## Exercise prompt
Pictures stay out of the copy; set down each line of the listing below exactly.

_ _ _ _

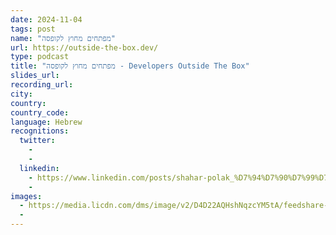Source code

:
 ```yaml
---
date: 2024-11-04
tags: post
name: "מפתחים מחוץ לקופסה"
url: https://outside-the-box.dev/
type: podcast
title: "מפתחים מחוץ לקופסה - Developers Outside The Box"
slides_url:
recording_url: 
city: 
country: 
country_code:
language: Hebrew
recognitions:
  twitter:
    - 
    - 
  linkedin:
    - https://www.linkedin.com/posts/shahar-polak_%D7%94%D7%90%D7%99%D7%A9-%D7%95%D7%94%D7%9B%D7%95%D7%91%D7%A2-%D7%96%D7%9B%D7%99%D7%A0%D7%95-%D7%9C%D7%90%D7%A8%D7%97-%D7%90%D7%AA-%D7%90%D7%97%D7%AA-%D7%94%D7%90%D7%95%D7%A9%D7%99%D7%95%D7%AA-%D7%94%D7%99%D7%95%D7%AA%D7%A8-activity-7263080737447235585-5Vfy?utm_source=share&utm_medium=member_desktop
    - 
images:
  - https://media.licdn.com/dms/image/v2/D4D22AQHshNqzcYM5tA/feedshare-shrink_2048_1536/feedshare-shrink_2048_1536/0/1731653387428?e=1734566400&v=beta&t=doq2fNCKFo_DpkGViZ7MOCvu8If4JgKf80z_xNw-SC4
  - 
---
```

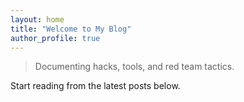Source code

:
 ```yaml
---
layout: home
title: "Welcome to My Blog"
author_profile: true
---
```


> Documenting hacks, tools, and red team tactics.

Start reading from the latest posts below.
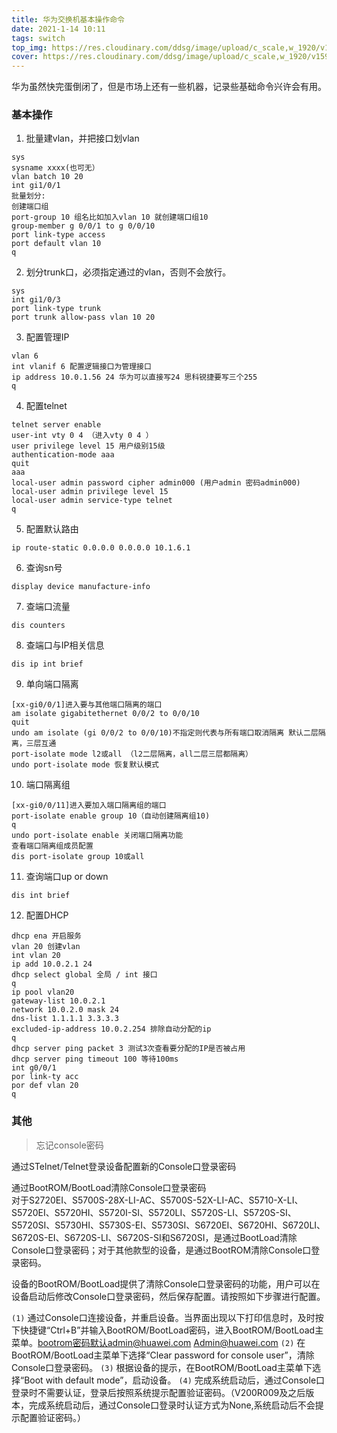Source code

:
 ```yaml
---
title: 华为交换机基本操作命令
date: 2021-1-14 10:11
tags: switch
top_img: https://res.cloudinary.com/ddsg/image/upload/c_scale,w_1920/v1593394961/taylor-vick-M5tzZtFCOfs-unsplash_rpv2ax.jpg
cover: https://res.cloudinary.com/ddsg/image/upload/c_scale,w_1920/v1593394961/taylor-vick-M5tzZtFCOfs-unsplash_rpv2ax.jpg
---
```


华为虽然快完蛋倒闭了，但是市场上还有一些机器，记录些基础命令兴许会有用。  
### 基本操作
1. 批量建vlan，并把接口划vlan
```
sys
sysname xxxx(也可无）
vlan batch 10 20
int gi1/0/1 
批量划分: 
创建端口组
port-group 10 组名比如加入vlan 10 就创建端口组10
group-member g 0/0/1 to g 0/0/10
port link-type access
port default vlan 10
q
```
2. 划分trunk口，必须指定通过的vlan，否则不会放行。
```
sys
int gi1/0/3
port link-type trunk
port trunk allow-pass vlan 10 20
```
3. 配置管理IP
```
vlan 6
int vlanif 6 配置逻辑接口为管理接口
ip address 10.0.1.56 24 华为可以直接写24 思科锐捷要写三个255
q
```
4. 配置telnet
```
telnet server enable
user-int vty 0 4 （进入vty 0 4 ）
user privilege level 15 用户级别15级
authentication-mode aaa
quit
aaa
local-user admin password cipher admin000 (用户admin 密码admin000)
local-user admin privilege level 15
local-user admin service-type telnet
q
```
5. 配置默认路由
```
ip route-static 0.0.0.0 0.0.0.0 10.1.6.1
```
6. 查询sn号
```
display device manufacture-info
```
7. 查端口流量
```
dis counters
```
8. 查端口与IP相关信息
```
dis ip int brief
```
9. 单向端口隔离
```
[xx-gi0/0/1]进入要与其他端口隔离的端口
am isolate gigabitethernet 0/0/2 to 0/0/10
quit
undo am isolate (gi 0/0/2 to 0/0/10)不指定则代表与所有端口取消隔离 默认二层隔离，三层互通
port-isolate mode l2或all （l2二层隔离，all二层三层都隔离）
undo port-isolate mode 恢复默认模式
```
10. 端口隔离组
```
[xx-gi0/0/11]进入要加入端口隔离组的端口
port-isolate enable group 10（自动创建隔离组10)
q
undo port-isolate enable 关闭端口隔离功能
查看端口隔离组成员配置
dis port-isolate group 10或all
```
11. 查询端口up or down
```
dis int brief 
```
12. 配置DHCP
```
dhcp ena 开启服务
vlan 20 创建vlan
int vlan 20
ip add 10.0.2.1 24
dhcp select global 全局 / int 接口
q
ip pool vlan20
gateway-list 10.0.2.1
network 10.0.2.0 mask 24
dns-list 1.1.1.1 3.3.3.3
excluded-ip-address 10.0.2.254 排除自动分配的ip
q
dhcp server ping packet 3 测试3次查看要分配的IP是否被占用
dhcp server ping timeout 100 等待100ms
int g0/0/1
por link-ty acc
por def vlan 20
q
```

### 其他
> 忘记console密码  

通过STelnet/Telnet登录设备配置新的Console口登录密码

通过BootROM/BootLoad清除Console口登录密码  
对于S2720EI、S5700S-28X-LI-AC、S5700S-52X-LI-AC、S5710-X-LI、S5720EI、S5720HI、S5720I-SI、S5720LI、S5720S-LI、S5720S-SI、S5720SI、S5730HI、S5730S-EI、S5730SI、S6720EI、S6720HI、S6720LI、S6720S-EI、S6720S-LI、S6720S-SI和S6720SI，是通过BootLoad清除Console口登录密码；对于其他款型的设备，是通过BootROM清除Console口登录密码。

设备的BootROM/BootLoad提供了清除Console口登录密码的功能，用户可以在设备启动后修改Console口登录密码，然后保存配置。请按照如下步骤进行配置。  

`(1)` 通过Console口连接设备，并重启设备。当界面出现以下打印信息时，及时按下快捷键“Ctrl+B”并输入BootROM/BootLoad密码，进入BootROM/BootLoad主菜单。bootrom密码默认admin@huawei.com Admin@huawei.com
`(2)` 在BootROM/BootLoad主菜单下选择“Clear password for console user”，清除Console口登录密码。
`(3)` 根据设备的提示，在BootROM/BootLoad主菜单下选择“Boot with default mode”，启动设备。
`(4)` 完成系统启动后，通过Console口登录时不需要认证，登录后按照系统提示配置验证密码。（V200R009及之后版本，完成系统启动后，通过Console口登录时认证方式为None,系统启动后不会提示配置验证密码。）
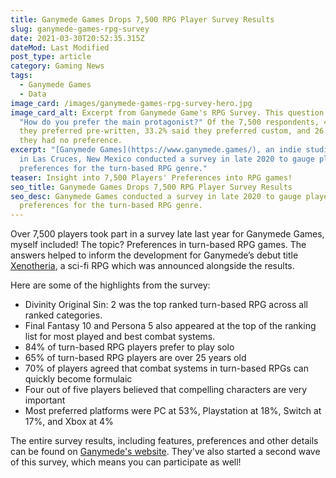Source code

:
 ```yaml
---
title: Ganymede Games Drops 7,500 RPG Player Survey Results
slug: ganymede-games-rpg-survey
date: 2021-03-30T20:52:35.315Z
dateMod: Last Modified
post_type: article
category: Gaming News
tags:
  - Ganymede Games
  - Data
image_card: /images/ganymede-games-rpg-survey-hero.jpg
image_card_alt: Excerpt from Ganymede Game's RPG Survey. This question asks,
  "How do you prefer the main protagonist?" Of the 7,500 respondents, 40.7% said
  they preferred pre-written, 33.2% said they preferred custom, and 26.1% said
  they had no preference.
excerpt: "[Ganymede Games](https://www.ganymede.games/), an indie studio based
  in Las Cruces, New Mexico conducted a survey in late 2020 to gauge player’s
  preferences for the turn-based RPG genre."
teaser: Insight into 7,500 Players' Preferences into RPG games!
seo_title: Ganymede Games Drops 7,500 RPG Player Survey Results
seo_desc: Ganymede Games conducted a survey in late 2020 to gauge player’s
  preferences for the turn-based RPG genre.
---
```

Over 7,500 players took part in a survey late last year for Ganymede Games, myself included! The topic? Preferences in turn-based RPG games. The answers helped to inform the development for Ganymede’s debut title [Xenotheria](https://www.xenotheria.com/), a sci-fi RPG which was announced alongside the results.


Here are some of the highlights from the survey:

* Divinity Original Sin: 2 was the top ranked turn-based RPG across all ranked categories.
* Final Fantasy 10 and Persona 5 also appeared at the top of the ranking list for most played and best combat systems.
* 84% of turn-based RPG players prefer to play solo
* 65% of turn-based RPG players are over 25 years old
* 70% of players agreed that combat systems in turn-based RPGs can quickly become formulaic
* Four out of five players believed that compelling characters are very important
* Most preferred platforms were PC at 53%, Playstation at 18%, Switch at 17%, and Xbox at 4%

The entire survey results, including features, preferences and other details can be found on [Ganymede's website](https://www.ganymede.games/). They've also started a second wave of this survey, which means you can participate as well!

_ _ _ _

## Solution for this task
Source code

:
 ```yaml
---
date: 2024-11-04
tags: post
name: "מפתחים מחוץ לקופסה"
url: https://outside-the-box.dev/
type: podcast
title: "מפתחים מחוץ לקופסה - Developers Outside The Box"
slides_url:
recording_url: 
city: 
country: 
country_code:
language: Hebrew
recognitions:
  twitter:
    - 
    - 
  linkedin:
    - https://www.linkedin.com/posts/shahar-polak_%D7%94%D7%90%D7%99%D7%A9-%D7%95%D7%94%D7%9B%D7%95%D7%91%D7%A2-%D7%96%D7%9B%D7%99%D7%A0%D7%95-%D7%9C%D7%90%D7%A8%D7%97-%D7%90%D7%AA-%D7%90%D7%97%D7%AA-%D7%94%D7%90%D7%95%D7%A9%D7%99%D7%95%D7%AA-%D7%94%D7%99%D7%95%D7%AA%D7%A8-activity-7263080737447235585-5Vfy?utm_source=share&utm_medium=member_desktop
    - 
images:
  - https://media.licdn.com/dms/image/v2/D4D22AQHshNqzcYM5tA/feedshare-shrink_2048_1536/feedshare-shrink_2048_1536/0/1731653387428?e=1734566400&v=beta&t=doq2fNCKFo_DpkGViZ7MOCvu8If4JgKf80z_xNw-SC4
  - 
---
```

Source code

:
 ```yaml
---
layout: home
title: "Welcome to My Blog"
author_profile: true
---
```


> Documenting hacks, tools, and red team tactics.

Start reading from the latest posts below.
Source code

:
 ```yaml
---
title: 华为交换机基本操作命令
date: 2021-1-14 10:11
tags: switch
top_img: https://res.cloudinary.com/ddsg/image/upload/c_scale,w_1920/v1593394961/taylor-vick-M5tzZtFCOfs-unsplash_rpv2ax.jpg
cover: https://res.cloudinary.com/ddsg/image/upload/c_scale,w_1920/v1593394961/taylor-vick-M5tzZtFCOfs-unsplash_rpv2ax.jpg
---
```


华为虽然快完蛋倒闭了，但是市场上还有一些机器，记录些基础命令兴许会有用。  
### 基本操作
1. 批量建vlan，并把接口划vlan
```
sys
sysname xxxx(也可无）
vlan batch 10 20
int gi1/0/1 
批量划分: 
创建端口组
port-group 10 组名比如加入vlan 10 就创建端口组10
group-member g 0/0/1 to g 0/0/10
port link-type access
port default vlan 10
q
```
2. 划分trunk口，必须指定通过的vlan，否则不会放行。
```
sys
int gi1/0/3
port link-type trunk
port trunk allow-pass vlan 10 20
```
3. 配置管理IP
```
vlan 6
int vlanif 6 配置逻辑接口为管理接口
ip address 10.0.1.56 24 华为可以直接写24 思科锐捷要写三个255
q
```
4. 配置telnet
```
telnet server enable
user-int vty 0 4 （进入vty 0 4 ）
user privilege level 15 用户级别15级
authentication-mode aaa
quit
aaa
local-user admin password cipher admin000 (用户admin 密码admin000)
local-user admin privilege level 15
local-user admin service-type telnet
q
```
5. 配置默认路由
```
ip route-static 0.0.0.0 0.0.0.0 10.1.6.1
```
6. 查询sn号
```
display device manufacture-info
```
7. 查端口流量
```
dis counters
```
8. 查端口与IP相关信息
```
dis ip int brief
```
9. 单向端口隔离
```
[xx-gi0/0/1]进入要与其他端口隔离的端口
am isolate gigabitethernet 0/0/2 to 0/0/10
quit
undo am isolate (gi 0/0/2 to 0/0/10)不指定则代表与所有端口取消隔离 默认二层隔离，三层互通
port-isolate mode l2或all （l2二层隔离，all二层三层都隔离）
undo port-isolate mode 恢复默认模式
```
10. 端口隔离组
```
[xx-gi0/0/11]进入要加入端口隔离组的端口
port-isolate enable group 10（自动创建隔离组10)
q
undo port-isolate enable 关闭端口隔离功能
查看端口隔离组成员配置
dis port-isolate group 10或all
```
11. 查询端口up or down
```
dis int brief 
```
12. 配置DHCP
```
dhcp ena 开启服务
vlan 20 创建vlan
int vlan 20
ip add 10.0.2.1 24
dhcp select global 全局 / int 接口
q
ip pool vlan20
gateway-list 10.0.2.1
network 10.0.2.0 mask 24
dns-list 1.1.1.1 3.3.3.3
excluded-ip-address 10.0.2.254 排除自动分配的ip
q
dhcp server ping packet 3 测试3次查看要分配的IP是否被占用
dhcp server ping timeout 100 等待100ms
int g0/0/1
por link-ty acc
por def vlan 20
q
```

### 其他
> 忘记console密码  

通过STelnet/Telnet登录设备配置新的Console口登录密码

通过BootROM/BootLoad清除Console口登录密码  
对于S2720EI、S5700S-28X-LI-AC、S5700S-52X-LI-AC、S5710-X-LI、S5720EI、S5720HI、S5720I-SI、S5720LI、S5720S-LI、S5720S-SI、S5720SI、S5730HI、S5730S-EI、S5730SI、S6720EI、S6720HI、S6720LI、S6720S-EI、S6720S-LI、S6720S-SI和S6720SI，是通过BootLoad清除Console口登录密码；对于其他款型的设备，是通过BootROM清除Console口登录密码。

设备的BootROM/BootLoad提供了清除Console口登录密码的功能，用户可以在设备启动后修改Console口登录密码，然后保存配置。请按照如下步骤进行配置。  

`(1)` 通过Console口连接设备，并重启设备。当界面出现以下打印信息时，及时按下快捷键“Ctrl+B”并输入BootROM/BootLoad密码，进入BootROM/BootLoad主菜单。bootrom密码默认admin@huawei.com Admin@huawei.com
`(2)` 在BootROM/BootLoad主菜单下选择“Clear password for console user”，清除Console口登录密码。
`(3)` 根据设备的提示，在BootROM/BootLoad主菜单下选择“Boot with default mode”，启动设备。
`(4)` 完成系统启动后，通过Console口登录时不需要认证，登录后按照系统提示配置验证密码。（V200R009及之后版本，完成系统启动后，通过Console口登录时认证方式为None,系统启动后不会提示配置验证密码。）
Source code

:
 ```yaml
---
title: Ganymede Games Drops 7,500 RPG Player Survey Results
slug: ganymede-games-rpg-survey
date: 2021-03-30T20:52:35.315Z
dateMod: Last Modified
post_type: article
category: Gaming News
tags:
  - Ganymede Games
  - Data
image_card: /images/ganymede-games-rpg-survey-hero.jpg
image_card_alt: Excerpt from Ganymede Game's RPG Survey. This question asks,
  "How do you prefer the main protagonist?" Of the 7,500 respondents, 40.7% said
  they preferred pre-written, 33.2% said they preferred custom, and 26.1% said
  they had no preference.
excerpt: "[Ganymede Games](https://www.ganymede.games/), an indie studio based
  in Las Cruces, New Mexico conducted a survey in late 2020 to gauge player’s
  preferences for the turn-based RPG genre."
teaser: Insight into 7,500 Players' Preferences into RPG games!
seo_title: Ganymede Games Drops 7,500 RPG Player Survey Results
seo_desc: Ganymede Games conducted a survey in late 2020 to gauge player’s
  preferences for the turn-based RPG genre.
---
```

Over 7,500 players took part in a survey late last year for Ganymede Games, myself included! The topic? Preferences in turn-based RPG games. The answers helped to inform the development for Ganymede’s debut title [Xenotheria](https://www.xenotheria.com/), a sci-fi RPG which was announced alongside the results.


Here are some of the highlights from the survey:

* Divinity Original Sin: 2 was the top ranked turn-based RPG across all ranked categories.
* Final Fantasy 10 and Persona 5 also appeared at the top of the ranking list for most played and best combat systems.
* 84% of turn-based RPG players prefer to play solo
* 65% of turn-based RPG players are over 25 years old
* 70% of players agreed that combat systems in turn-based RPGs can quickly become formulaic
* Four out of five players believed that compelling characters are very important
* Most preferred platforms were PC at 53%, Playstation at 18%, Switch at 17%, and Xbox at 4%

The entire survey results, including features, preferences and other details can be found on [Ganymede's website](https://www.ganymede.games/). They've also started a second wave of this survey, which means you can participate as well!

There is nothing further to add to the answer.